__Data for review__:
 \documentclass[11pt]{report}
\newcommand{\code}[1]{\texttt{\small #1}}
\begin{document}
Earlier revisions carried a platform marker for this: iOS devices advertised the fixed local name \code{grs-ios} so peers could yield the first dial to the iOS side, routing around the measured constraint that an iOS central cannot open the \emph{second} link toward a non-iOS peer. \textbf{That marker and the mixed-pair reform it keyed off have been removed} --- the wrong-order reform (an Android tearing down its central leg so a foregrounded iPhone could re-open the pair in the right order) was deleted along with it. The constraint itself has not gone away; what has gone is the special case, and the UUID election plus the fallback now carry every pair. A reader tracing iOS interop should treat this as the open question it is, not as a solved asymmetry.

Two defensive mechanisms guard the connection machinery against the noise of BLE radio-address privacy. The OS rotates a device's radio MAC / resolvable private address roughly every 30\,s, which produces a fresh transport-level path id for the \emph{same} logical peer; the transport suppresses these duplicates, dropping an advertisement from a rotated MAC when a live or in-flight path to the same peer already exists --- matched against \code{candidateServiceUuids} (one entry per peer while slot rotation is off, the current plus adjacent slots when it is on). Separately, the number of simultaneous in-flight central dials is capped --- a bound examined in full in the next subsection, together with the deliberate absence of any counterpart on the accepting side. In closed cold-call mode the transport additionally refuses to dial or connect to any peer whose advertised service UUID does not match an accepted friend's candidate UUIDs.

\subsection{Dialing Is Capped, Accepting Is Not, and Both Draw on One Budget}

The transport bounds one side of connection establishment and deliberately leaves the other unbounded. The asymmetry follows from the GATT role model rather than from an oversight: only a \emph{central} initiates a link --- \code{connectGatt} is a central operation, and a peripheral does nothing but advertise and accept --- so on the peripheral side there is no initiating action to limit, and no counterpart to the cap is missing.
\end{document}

__Task statement__: From the entries above, extract only the lines running from the one containing "Earlier revisions carried" through the one containing "Two defensive mechanisms", inclusive.

__Task output__:
Earlier revisions carried a platform marker for this: iOS devices advertised the fixed local name \code{grs-ios} so peers could yield the first dial to the iOS side, routing around the measured constraint that an iOS central cannot open the \emph{second} link toward a non-iOS peer. \textbf{That marker and the mixed-pair reform it keyed off have been removed} --- the wrong-order reform (an Android tearing down its central leg so a foregrounded iPhone could re-open the pair in the right order) was deleted along with it. The constraint itself has not gone away; what has gone is the special case, and the UUID election plus the fallback now carry every pair. A reader tracing iOS interop should treat this as the open question it is, not as a solved asymmetry.

Two defensive mechanisms guard the connection machinery against the noise of BLE radio-address privacy. The OS rotates a device's radio MAC / resolvable private address roughly every 30\,s, which produces a fresh transport-level path id for the \emph{same} logical peer; the transport suppresses these duplicates, dropping an advertisement from a rotated MAC when a live or in-flight path to the same peer already exists --- matched against \code{candidateServiceUuids} (one entry per peer while slot rotation is off, the current plus adjacent slots when it is on). Separately, the number of simultaneous in-flight central dials is capped --- a bound examined in full in the next subsection, together with the deliberate absence of any counterpart on the accepting side. In closed cold-call mode the transport additionally refuses to dial or connect to any peer whose advertised service UUID does not match an accepted friend's candidate UUIDs.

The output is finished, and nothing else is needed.